HY Shen, Y Tang, YF Wu, DH Zhou, L Huang, R Yang, P Wang, YP Shi and XY He

Department of Orthopedics, Second Affiliated Hospital of Sun Yat-sen University; Institute of Spinal Cord Injury of Sun Yat-sen University, 107 Yanjiangxi Road, Guangzhou 510120

To observe whether olfactory ensheathing cells could be used to promote axonal regeneration in a spontaneously nonregenerating system, ensheathing cells was transplanted into a transected spinal cord.

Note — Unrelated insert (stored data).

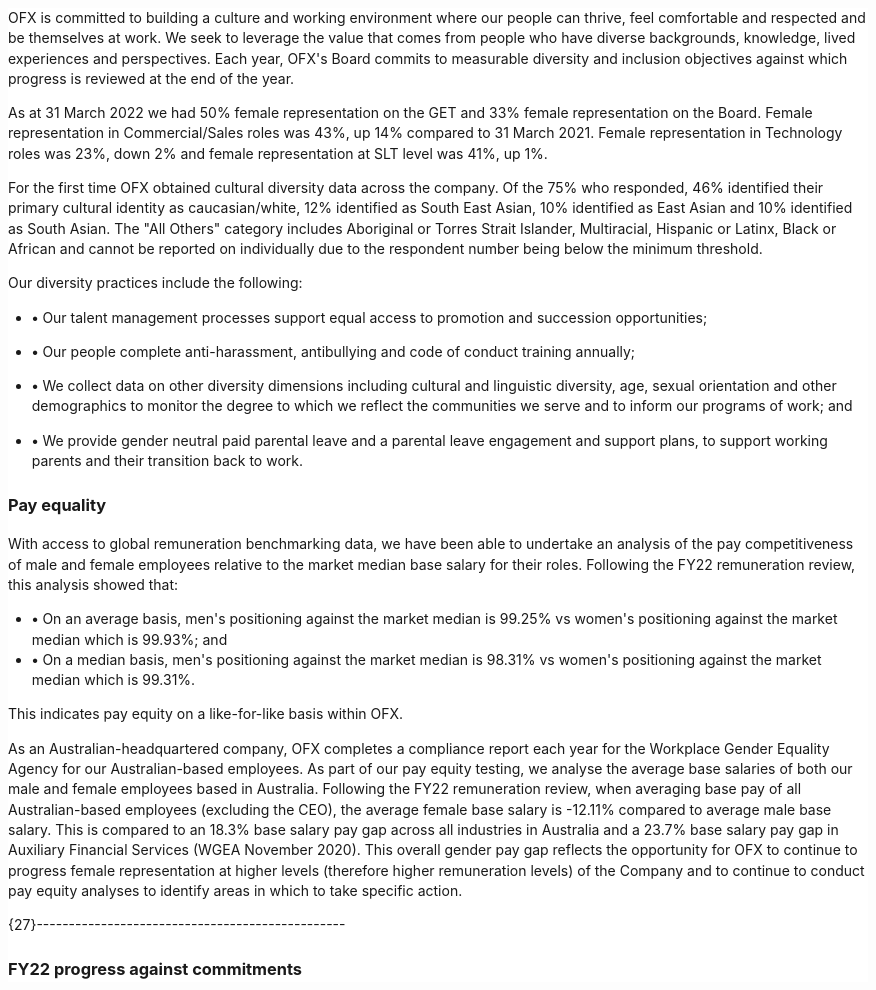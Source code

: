 OFX is committed to building a culture and working environment where our people can thrive, feel comfortable and respected and be themselves at work. We seek to leverage the value that comes from people who have diverse backgrounds, knowledge, lived experiences and perspectives. Each year, OFX's Board commits to measurable diversity and inclusion objectives against which progress is reviewed at the end of the year.

As at 31 March 2022 we had 50% female representation on the GET and 33% female representation on the Board. Female representation in Commercial/Sales roles was 43%, up 14% compared to 31 March 2021. Female representation in Technology roles was 23%, down 2% and female representation at SLT level was 41%, up 1%.

For the first time OFX obtained cultural diversity data across the company. Of the 75% who responded, 46% identified their primary cultural identity as caucasian/white, 12% identified as South East Asian, 10% identified as East Asian and 10% identified as South Asian. The "All Others" category includes Aboriginal or Torres Strait Islander, Multiracial, Hispanic or Latinx, Black or African and cannot be reported on individually due to the respondent number being below the minimum threshold.

Our diversity practices include the following:

- **•** Our talent management processes support equal access to promotion and succession opportunities;
- **•** Our people complete anti-harassment, antibullying and code of conduct training annually;
- **•** We collect data on other diversity dimensions including cultural and linguistic diversity, age, sexual orientation and other demographics to monitor the degree to which we reflect the communities we serve and to inform our programs of work; and

- **•** We provide gender neutral paid parental leave and a parental leave engagement and support plans, to support working parents and their transition back to work.
### **Pay equality**

With access to global remuneration benchmarking data, we have been able to undertake an analysis of the pay competitiveness of male and female employees relative to the market median base salary for their roles. Following the FY22 remuneration review, this analysis showed that:

- **•** On an average basis, men's positioning against the market median is 99.25% vs women's positioning against the market median which is 99.93%; and
- **•** On a median basis, men's positioning against the market median is 98.31% vs women's positioning against the market median which is 99.31%.

This indicates pay equity on a like-for-like basis within OFX.

As an Australian-headquartered company, OFX completes a compliance report each year for the Workplace Gender Equality Agency for our Australian-based employees. As part of our pay equity testing, we analyse the average base salaries of both our male and female employees based in Australia. Following the FY22 remuneration review, when averaging base pay of all Australian-based employees (excluding the CEO), the average female base salary is -12.11% compared to average male base salary. This is compared to an 18.3% base salary pay gap across all industries in Australia and a 23.7% base salary pay gap in Auxiliary Financial Services (WGEA November 2020). This overall gender pay gap reflects the opportunity for OFX to continue to progress female representation at higher levels (therefore higher remuneration levels) of the Company and to continue to conduct pay equity analyses to identify areas in which to take specific action.

{27}------------------------------------------------

### **FY22 progress against commitments**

In primary cultures of adult rat olfactory nerve and glomerular layers (ONGL) of the olfactory bulb, ensheathing cells were purified away from other cell types. After laminectomy at the lower thoracic level, the spinal cords of adult rats were exposed and completely transected at T10. A suspension of ensheathing cells were injected into the lesion site in 12 adult rats, and control D/F-12 (1:1 mixture of DMEM and Ham’s F-12) were injected in 12 adult rats. Six weeks and ten weeks after cells transplantation, the rats were evaluated with climbing test and motor evoked potentials (MEPs) monitoring. At 6 weeks after cells transplantation, all rats in both of transplanted and control groups were paraplegic and MEPs could not be recorded. At 10 weeks after cells transplantation, 2 rats (n=7) had lower extremities muscles’ contraction, 2 rats had hips and/or knees’ active movement, and 5 rats’ (n=7) MEP could be recorded in the hind limbs in the transplanted group. None of the rats (n=7) in the control group had functional improvement and none of them had MEPs recorded. Numerous regenerating axons were observed grow through the transplant and continued to regenerate into the denervated host tract. Cell labelling using anti-Myelin Basic Protein (MBP) and anti-Nerve Growth Factor Receptor (anti-NGFR) indicated that the regenerated axons were derived from the appropriate neuronal source, and that donor cells migrated into the denervated host tract. But axonal degeneration exists and regenerating axons was not observed within the spinal cord of adult rats with only D/F-12 injection.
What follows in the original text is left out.